California Frontier Artificial Intelligence Policy Report
Research on an Interdisciplinary Policy Framework for the Governance of Generative Artificial Intelligence and Foundational Models, Based on Historical Case Comparisons and Multi-source Evidence Analysis, Provides Forward-Looking Pathway Guidance for California to Balance Innovation Incentives with Risk Prevention and Control.
Detail
Published
22/12/2025
Key Chapter Title List
- Introduction
- Building AI Policy on Evidence and Experience: Understanding the Broader Context
- Transparency
- Adverse Event Reporting
- Scoping
- Summary of Feedback and Revisions
Document Introduction
In September 2024, California Governor Gavin Newsom commissioned Dr. Fei-Fei Li, Co-Director of the Stanford Institute for Human-Centered AI; Dr. Mariano-Florentino Cuéllar, President of the Carnegie Endowment for International Peace; and Dr. Jennifer Tour Chayes, Dean of the College of Computing, Data Science, and Society at UC Berkeley, to lead the formation of a Joint California Policy Task Force. The aim was to develop effective approaches for California to support the deployment, use, and governance of generative AI, and to establish appropriate guardrails to minimize substantial risks. This report is the final product released by the task force on June 17, 2025. It represents the independent academic work of the co-chairs and participating scholars, not the official positions of their affiliated institutions.
The report focuses on frontier AI, an emerging technological paradigm driven by foundation models, aiming to provide California policymakers with an evidence-based policy-making framework. The report does not advocate for or against any specific legislative or regulatory proposals. Instead, it examines the best available research on foundation models and distills a set of policy principles to guide California on how to approach, evaluate, and govern frontier AI, with a core ethos of "trust but verify." The report recognizes that as a global hub for AI innovation, California has a unique opportunity and responsibility to address significant risks that could have profound impacts on the state and the world, while continuing to support the development of frontier AI.

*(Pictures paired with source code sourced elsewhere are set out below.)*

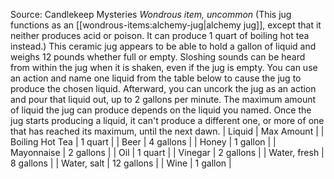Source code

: Source: Candlekeep Mysteries
*Wondrous item, uncommon*
(This jug functions as an [[wondrous-items:alchemy-jug|alchemy jug]], except that it neither produces acid or poison. It can produce 1 quart of boiling hot tea instead.)
This ceramic jug appears to be able to hold a gallon of liquid and weighs 12 pounds whether full or empty. Sloshing sounds can be heard from within the jug when it is shaken, even if the jug is empty.
You can use an action and name one liquid from the table below to cause the jug to produce the chosen liquid. Afterward, you can uncork the jug as an action and pour that liquid out, up to 2 gallons per minute. The maximum amount of liquid the jug can produce depends on the liquid you named.
Once the jug starts producing a liquid, it can't produce a different one, or more of one that has reached its maximum, until the next dawn.
| Liquid | Max Amount |
| Boiling Hot Tea | 1 quart |
| Beer | 4 gallons |
| Honey | 1 gallon |
| Mayonnaise | 2 gallons |
| Oil | 1 quart |
| Vinegar | 2 gallons |
| Water, fresh | 8 gallons |
| Water, salt | 12 gallons |
| Wine | 1 gallon |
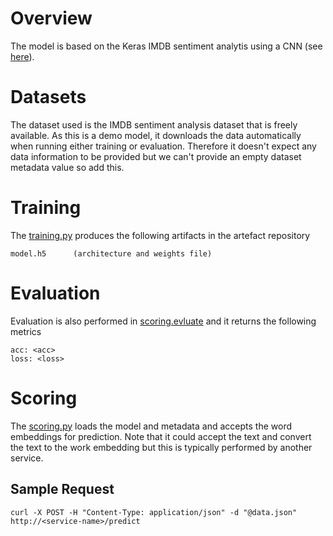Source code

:
# Overview
The model is based on the Keras IMDB sentiment analytis using a CNN (see [here](https://github.com/keras-team/keras/blob/master/examples/imdb_cnn.py)).

# Datasets
The dataset used is the IMDB sentiment analysis dataset that is freely available. As this is a demo model, it downloads the data automatically when running either training or evaluation. Therefore it doesn't expect any data information to be provided but we can't provide an empty dataset metadata value so add this. 


# Training
The [training.py](DOCKER/model_modules/training.py) produces the following artifacts in the artefact repository

    model.h5      (architecture and weights file)


# Evaluation
Evaluation is also performed in [scoring.evluate](DOCKER/model_modules/scoring.py) and it returns the following metrics

    acc: <acc>
    loss: <loss>
    

# Scoring 
The [scoring.py](DOCKER/model_modules/scoring.py) loads the model and metadata and accepts the word embeddings for prediction. Note that it could accept the text and convert the text to the work embedding but this is typically performed by another service.  


## Sample Request

    curl -X POST -H "Content-Type: application/json" -d "@data.json" http://<service-name>/predict
    
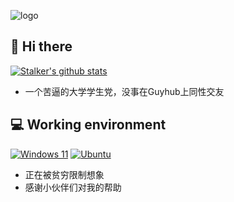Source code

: ![logo](R-C.jpg)
## 👋 Hi there

[![Stalker's github stats](https://github-readme-stats.vercel.app/api?username=YumesomeZakura&show_icons=true&theme=onedark)](https://github.com/YumesomeZakura)

* 一个苦逼的大学学生党，没事在Guyhub上同性交友

## 💻 Working environment
[![Windows 11](https://img.shields.io/badge/Windows%2011-00adef?style=flat-square&logo=windows&logoColor=ffffff)](https://www.microsoft.com/zh-cn/windows/windows-11)
[![Ubuntu](https://img.shields.io/badge/Ubuntu%2022%2e04-dd4814?style=flat-square&logo=ubuntu&logoColor=ffffff)](https://releases.ubuntu.com/jammy/)

* 正在被贫穷限制想象
* 感谢小伙伴们对我的帮助

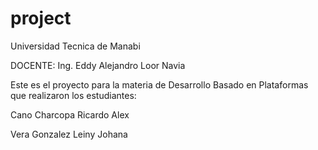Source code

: # project

Universidad Tecnica de Manabi

DOCENTE:
Ing.  Eddy Alejandro Loor Navia

Este es el proyecto para la materia de Desarrollo Basado en Plataformas que realizaron los estudiantes:

Cano Charcopa Ricardo Alex

Vera Gonzalez Leiny Johana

The report employs a multidisciplinary, integrated approach, drawing extensively on diverse evidence such as empirical research, historical analysis, and modeling simulations. Its main content revolves around four core governance issues: First, Transparency. The report points out systemic opacity in key areas of the current AI industry and proposes specific pathways to enhance transparency through disclosure requirements, third-party assessments, and whistleblower protections. Second, Adverse Event Reporting. The report advocates for a government-led reporting system to continuously monitor the real-world impacts of AI, identify unforeseen risks, and provide data support for regulatory decisions by collecting information on harms occurring post-deployment. Third, Scoping. The report delves into how to reasonably determine the scope of entities covered by policy through setting thresholds, analyzing the pros and cons of thresholds based on different dimensions such as developer attributes, cost, model performance, and downstream impact. Finally, the report specifically summarizes the public feedback received since the draft release in March 2025 and the revisions made accordingly.
To solidify the foundation of its policy recommendations, Chapter 2 of the report conducts a dedicated comparative analysis of historical cases, drawing lessons from the early design and governance of the internet, the regulation of consumer products (such as tobacco), and policy responses in the energy sector (addressing climate change). These cases reveal the path-dependent effects of early design choices, the crucial role of transparency in generating comprehensive evidence, and the importance of trusting expertise while verifying it through third-party assessment. Furthermore, the report briefly lists successful cases in areas such as pesticide regulation, building codes, and automobile seat belts, demonstrating that well-designed governance frameworks can indeed balance promoting innovation with safeguarding public safety.
Overall, this report provides a roadmap reference for California's policy innovation in the rapidly evolving and uncertain field of frontier AI. It is based on extensive evidence, considers multiple stakeholder interests, and emphasizes dynamic adaptability. The principles and mechanisms it proposes aim not only to address currently known risks but also to build a governance ecosystem capable of continuously generating evidence and iteratively learning.